Taking a look at the master node web ui on 8080:

True, we have the master started but no workers yet, so let’s start up 1 slave node first (another Ubuntu Server 16.04 VM on ESXi):

$ ./start-slave.sh -m 1G spark://192.168.1.82:7077

starting org.apache.spark.deploy.worker.Worker, logging to /home/kev/spark-2.2.0-bin-hadoop2.7/logs/spark-kev-org.apache.spark.deploy.worker.Worker-1-ubuntuspk1.out

Now we’ve got 1 worker up and ready:

Submitting the same job again to the master node, and now there’s a FileNotFound on not finding the file we’re attempting to process:

Exception in thread “main” org.apache.spark.SparkException: Job aborted due to stage failure: Task 0 in stage 0.0 failed 4 times, most recent failure: Lost task 0.3 in stage 0.0 (TID 6, 192.168.1.89, executor 0): java.io.FileNotFoundException: File file:/home/kev/data/yelp/reviewtext.csv does not exist

It is possible the underlying files have been updated. You can explicitly invalidate the cache in Spark by running ‘REFRESH TABLE tableName’ command in SQL or by recreating the Dataset/DataFrame involved.
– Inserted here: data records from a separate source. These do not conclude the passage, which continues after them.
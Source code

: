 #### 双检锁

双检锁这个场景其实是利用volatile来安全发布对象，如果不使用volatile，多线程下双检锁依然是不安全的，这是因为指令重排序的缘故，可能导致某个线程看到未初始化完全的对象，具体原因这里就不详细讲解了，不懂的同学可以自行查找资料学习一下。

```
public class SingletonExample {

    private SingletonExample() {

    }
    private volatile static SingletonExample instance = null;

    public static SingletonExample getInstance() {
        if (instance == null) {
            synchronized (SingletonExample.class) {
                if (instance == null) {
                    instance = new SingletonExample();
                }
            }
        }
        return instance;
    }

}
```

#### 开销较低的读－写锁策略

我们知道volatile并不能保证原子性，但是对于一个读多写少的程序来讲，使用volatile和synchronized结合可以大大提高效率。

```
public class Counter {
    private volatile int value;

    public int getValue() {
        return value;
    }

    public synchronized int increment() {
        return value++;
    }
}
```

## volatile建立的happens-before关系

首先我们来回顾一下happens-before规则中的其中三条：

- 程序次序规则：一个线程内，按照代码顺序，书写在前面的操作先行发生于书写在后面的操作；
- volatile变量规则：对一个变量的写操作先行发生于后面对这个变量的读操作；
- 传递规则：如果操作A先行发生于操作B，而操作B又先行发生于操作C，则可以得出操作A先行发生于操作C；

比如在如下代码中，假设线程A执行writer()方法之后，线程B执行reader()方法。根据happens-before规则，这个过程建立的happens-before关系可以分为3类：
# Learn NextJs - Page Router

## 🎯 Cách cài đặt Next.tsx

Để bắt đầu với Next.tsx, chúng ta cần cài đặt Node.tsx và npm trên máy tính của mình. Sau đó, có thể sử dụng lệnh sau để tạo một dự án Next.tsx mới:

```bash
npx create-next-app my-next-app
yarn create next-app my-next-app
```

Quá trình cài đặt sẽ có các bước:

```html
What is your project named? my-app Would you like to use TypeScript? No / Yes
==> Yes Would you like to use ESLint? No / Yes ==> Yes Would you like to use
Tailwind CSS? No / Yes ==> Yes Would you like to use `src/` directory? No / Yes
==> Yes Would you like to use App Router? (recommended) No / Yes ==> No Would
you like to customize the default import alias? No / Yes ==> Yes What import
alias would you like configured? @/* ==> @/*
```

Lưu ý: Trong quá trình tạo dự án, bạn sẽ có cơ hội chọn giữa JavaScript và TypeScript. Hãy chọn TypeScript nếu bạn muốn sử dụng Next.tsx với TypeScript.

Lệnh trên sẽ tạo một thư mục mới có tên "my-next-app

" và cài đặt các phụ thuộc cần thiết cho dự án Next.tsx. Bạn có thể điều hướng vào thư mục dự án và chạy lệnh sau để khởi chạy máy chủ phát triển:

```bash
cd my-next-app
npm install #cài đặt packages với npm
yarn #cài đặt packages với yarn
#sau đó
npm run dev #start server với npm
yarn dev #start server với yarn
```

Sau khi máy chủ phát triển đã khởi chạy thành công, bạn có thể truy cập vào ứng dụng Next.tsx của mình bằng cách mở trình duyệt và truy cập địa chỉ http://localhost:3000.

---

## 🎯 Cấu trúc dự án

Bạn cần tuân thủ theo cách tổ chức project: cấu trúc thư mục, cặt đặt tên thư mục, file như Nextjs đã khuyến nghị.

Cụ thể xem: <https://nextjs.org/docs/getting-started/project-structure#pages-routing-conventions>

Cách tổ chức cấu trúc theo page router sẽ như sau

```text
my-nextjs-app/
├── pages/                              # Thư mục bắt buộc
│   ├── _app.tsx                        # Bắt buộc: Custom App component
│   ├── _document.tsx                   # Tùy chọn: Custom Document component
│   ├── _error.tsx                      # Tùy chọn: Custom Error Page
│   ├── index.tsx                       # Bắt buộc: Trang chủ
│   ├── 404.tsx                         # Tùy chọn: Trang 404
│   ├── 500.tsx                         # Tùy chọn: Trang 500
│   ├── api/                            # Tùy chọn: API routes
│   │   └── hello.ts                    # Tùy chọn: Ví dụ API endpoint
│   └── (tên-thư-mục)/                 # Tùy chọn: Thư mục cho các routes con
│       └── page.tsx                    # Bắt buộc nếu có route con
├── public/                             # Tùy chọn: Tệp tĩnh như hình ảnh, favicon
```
I was curious how the datafile would be shared with the slave nodes and this answers my question, I guess it does not (or the way I’ve implemented my job so far assumes the data file is local). Clearly have some more work to do in this area to work out what the approach is to share the datafile between the nodes. In the meantime, I’m just going to copy the same file across each of the worker nodes to get something up and running. I’m guessing a better way would be to mount a shared drive between each of the workers, but I’ll come back to this later.

Datafile copied to my worker VMs, and restarting, now we’ve got the job running on 1 slave, 1 core, 1GB:

Here’s an interesting view of the processing steps in my job:

Taking a quick look at the HP server ILO, the CPUs are barely breaking a sweat and fan speeds are still low:

The Spark dashboard shows completion times, so now we’re at 5.3 mins:

Let’s add an extra vCPU to the first worker node (I need to reconfigure my VM in ESXi and then restart). The console’s showing an additional stopped worker from a second slave VM that I’ll start up for the last test. First, 2 vCPUs, starting up with – “-c 2” for 2 cores:

./start-slave.sh -c 2 -m 1G spark://192.168.1.82:7077

166773 ms, 2.7 minutes. Looking good!

Now with the additional second slave node, also started with 2 vCPUs, so now we have 2 worker slave nodes, 4 vCPUs total:

During the middle of the run, checking fan speeds – warming up and fans are running a little faster, but nothing crazy so far:

102977ms, or 1.7 minutes!

Curious how far we can go, lets try 2 worker slave nodes, 4vCPUs each, and bump up the available RAM to 3GB. Reconfigure my VMs, and off we go:

./start-slave.sh -c 4 -m 3G spark://192.168.1.82:7077

81998ms, or 1.4 minutes!

Still pretty good although the performance gains for doubling the cores per worker and adding more RAM seems to be leveling off and now we’re not seeing the same magnitude of improvements, so possible at this point it might be more interesting to add additional slave worker nodes. I’ve been creating my ESXi VMs by hand up until this point, so maybe this is the time to looking into some automation for spinning up multiple copies of the same VM.

Let’s summarize the results so far, running the standalone Java 8 app on the same HP server as Spark, and then comparing the various Spark configurations so far:

I’ve got ample resources left on my HP DL380 G7 rack server to run a few more VMs equally sized to what I have running, so maybe if I can work out an easy way to template the VMs I have so far, I’ll spin up some additional VMs as worker nodes and see what’s the fastest processing time I can get with the hardware I have. More updates to come later.